Monday, January 16, 2006

 

I hate heart cakes

I don't, actually. They're kinda cool. I just hate that I'm going to have to make 140 of them in about a week (while still attempting to get my regular work done).

Also, I'm kinda crabby cause I have this itch that won't go away, and it's driving me crazy. And I keep worrying about stupid stuff. And being cranky to my girlfriend, who totally doesn't deserve it, and clearly has enough crap of her own to deal with. And I forgot/never knew my grandfather's birthday. And I feel fat and unattractive and insecure and a zillion other kinds of miserable, and I don't even know why. I just do. Grr.

There doesn't seem to be anything I really want to do. I don't have any of my usual urges to blog or read or listen to music or anything. I went to see The Family Stone today, which I'd been looking forward to, but it wasn't quite what I was expecting, and I was unreasonably disappointed for that reason, but mostly because Sarah wasn't there to watch it with me.

I did get 100 CD-Rs for $15 at Planet Music, though. That made me pretty happy. And I got my mom's book copied onto a CD with a minimum of hassle and found my dad a book on networking (apparently their network is being difficult).
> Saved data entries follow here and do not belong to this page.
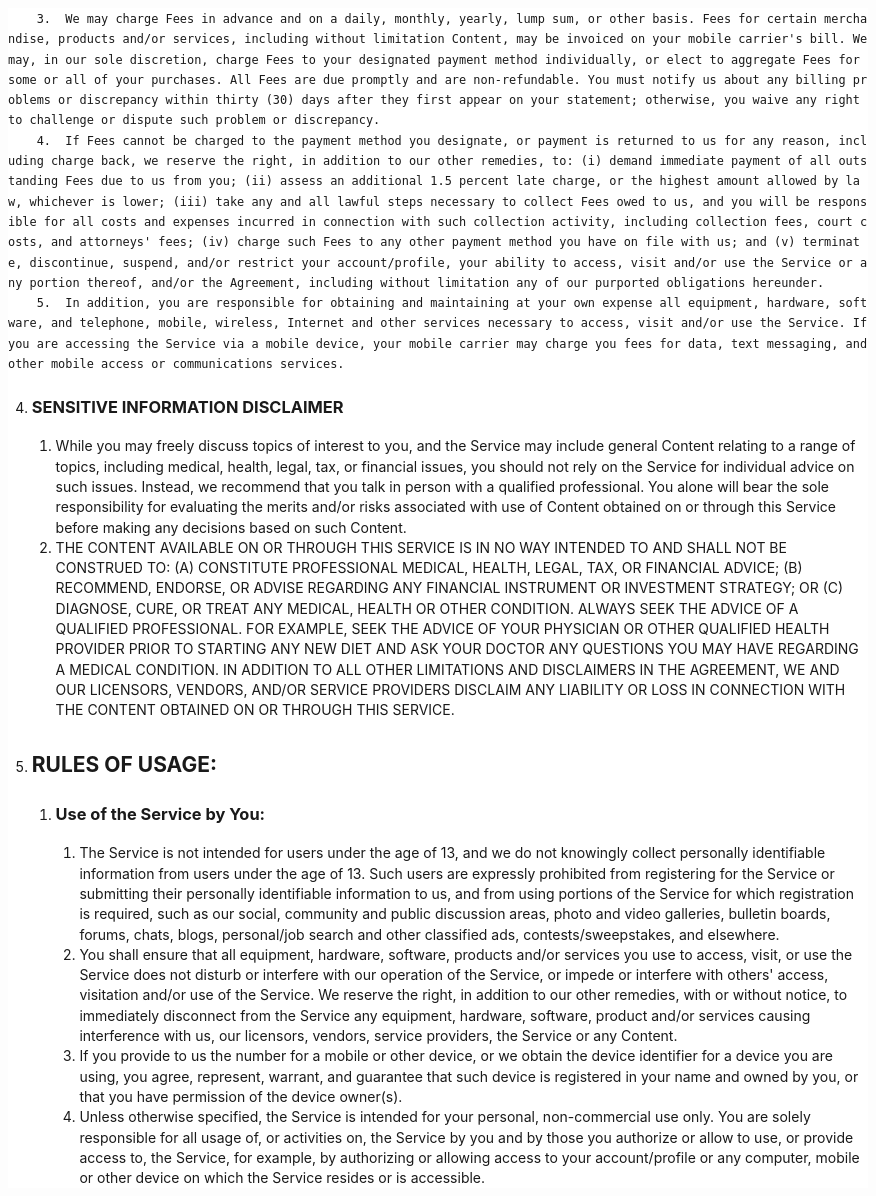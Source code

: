         3.  We may charge Fees in advance and on a daily, monthly, yearly, lump sum, or other basis. Fees for certain merchandise, products and/or services, including without limitation Content, may be invoiced on your mobile carrier's bill. We may, in our sole discretion, charge Fees to your designated payment method individually, or elect to aggregate Fees for some or all of your purchases. All Fees are due promptly and are non-refundable. You must notify us about any billing problems or discrepancy within thirty (30) days after they first appear on your statement; otherwise, you waive any right to challenge or dispute such problem or discrepancy.
        4.  If Fees cannot be charged to the payment method you designate, or payment is returned to us for any reason, including charge back, we reserve the right, in addition to our other remedies, to: (i) demand immediate payment of all outstanding Fees due to us from you; (ii) assess an additional 1.5 percent late charge, or the highest amount allowed by law, whichever is lower; (iii) take any and all lawful steps necessary to collect Fees owed to us, and you will be responsible for all costs and expenses incurred in connection with such collection activity, including collection fees, court costs, and attorneys' fees; (iv) charge such Fees to any other payment method you have on file with us; and (v) terminate, discontinue, suspend, and/or restrict your account/profile, your ability to access, visit and/or use the Service or any portion thereof, and/or the Agreement, including without limitation any of our purported obligations hereunder.
        5.  In addition, you are responsible for obtaining and maintaining at your own expense all equipment, hardware, software, and telephone, mobile, wireless, Internet and other services necessary to access, visit and/or use the Service. If you are accessing the Service via a mobile device, your mobile carrier may charge you fees for data, text messaging, and other mobile access or communications services.

4.  ### <a href="" id="senstitive"></a>SENSITIVE INFORMATION DISCLAIMER

    1.  While you may freely discuss topics of interest to you, and the Service may include general Content relating to a range of topics, including medical, health, legal, tax, or financial issues, you should not rely on the Service for individual advice on such issues. Instead, we recommend that you talk in person with a qualified professional. You alone will bear the sole responsibility for evaluating the merits and/or risks associated with use of Content obtained on or through this Service before making any decisions based on such Content.
    2.  THE CONTENT AVAILABLE ON OR THROUGH THIS SERVICE IS IN NO WAY INTENDED TO AND SHALL NOT BE CONSTRUED TO: (A) CONSTITUTE PROFESSIONAL MEDICAL, HEALTH, LEGAL, TAX, OR FINANCIAL ADVICE; (B) RECOMMEND, ENDORSE, OR ADVISE REGARDING ANY FINANCIAL INSTRUMENT OR INVESTMENT STRATEGY; OR (C) DIAGNOSE, CURE, OR TREAT ANY MEDICAL, HEALTH OR OTHER CONDITION. ALWAYS SEEK THE ADVICE OF A QUALIFIED PROFESSIONAL. FOR EXAMPLE, SEEK THE ADVICE OF YOUR PHYSICIAN OR OTHER QUALIFIED HEALTH PROVIDER PRIOR TO STARTING ANY NEW DIET AND ASK YOUR DOCTOR ANY QUESTIONS YOU MAY HAVE REGARDING A MEDICAL CONDITION. IN ADDITION TO ALL OTHER LIMITATIONS AND DISCLAIMERS IN THE AGREEMENT, WE AND OUR LICENSORS, VENDORS, AND/OR SERVICE PROVIDERS DISCLAIM ANY LIABILITY OR LOSS IN CONNECTION WITH THE CONTENT OBTAINED ON OR THROUGH THIS SERVICE.

5.  <a href="" id="rules"></a>RULES OF USAGE:
    -----------------------------------------

    1.  ### <a href="" id="use_of_service"></a>Use of the Service by You:

        1.  The Service is not intended for users under the age of 13, and we do not knowingly collect personally identifiable information from users under the age of 13. Such users are expressly prohibited from registering for the Service or submitting their personally identifiable information to us, and from using portions of the Service for which registration is required, such as our social, community and public discussion areas, photo and video galleries, bulletin boards, forums, chats, blogs, personal/job search and other classified ads, contests/sweepstakes, and elsewhere.
        2.  You shall ensure that all equipment, hardware, software, products and/or services you use to access, visit, or use the Service does not disturb or interfere with our operation of the Service, or impede or interfere with others' access, visitation and/or use of the Service. We reserve the right, in addition to our other remedies, with or without notice, to immediately disconnect from the Service any equipment, hardware, software, product and/or services causing interference with us, our licensors, vendors, service providers, the Service or any Content.
        3.  If you provide to us the number for a mobile or other device, or we obtain the device identifier for a device you are using, you agree, represent, warrant, and guarantee that such device is registered in your name and owned by you, or that you have permission of the device owner(s).
        4.  Unless otherwise specified, the Service is intended for your personal, non-commercial use only. You are solely responsible for all usage of, or activities on, the Service by you and by those you authorize or allow to use, or provide access to, the Service, for example, by authorizing or allowing access to your account/profile or any computer, mobile or other device on which the Service resides or is accessible.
I also switched to a new phone plan that includes unlimited long distance so I don't have to buy phone card minutes all the time to talk to Sarah (yay!). And I wrote a pretty decent-sized chapter in our book. Whoo! It wasn't as hard as I thought it would be. I was having writer's block, and I was worried that I would sit and stare at the screen and nothing would come, but somehow it just sort of flowed after I got the first sentence and checked a few facts from the earlier chapters.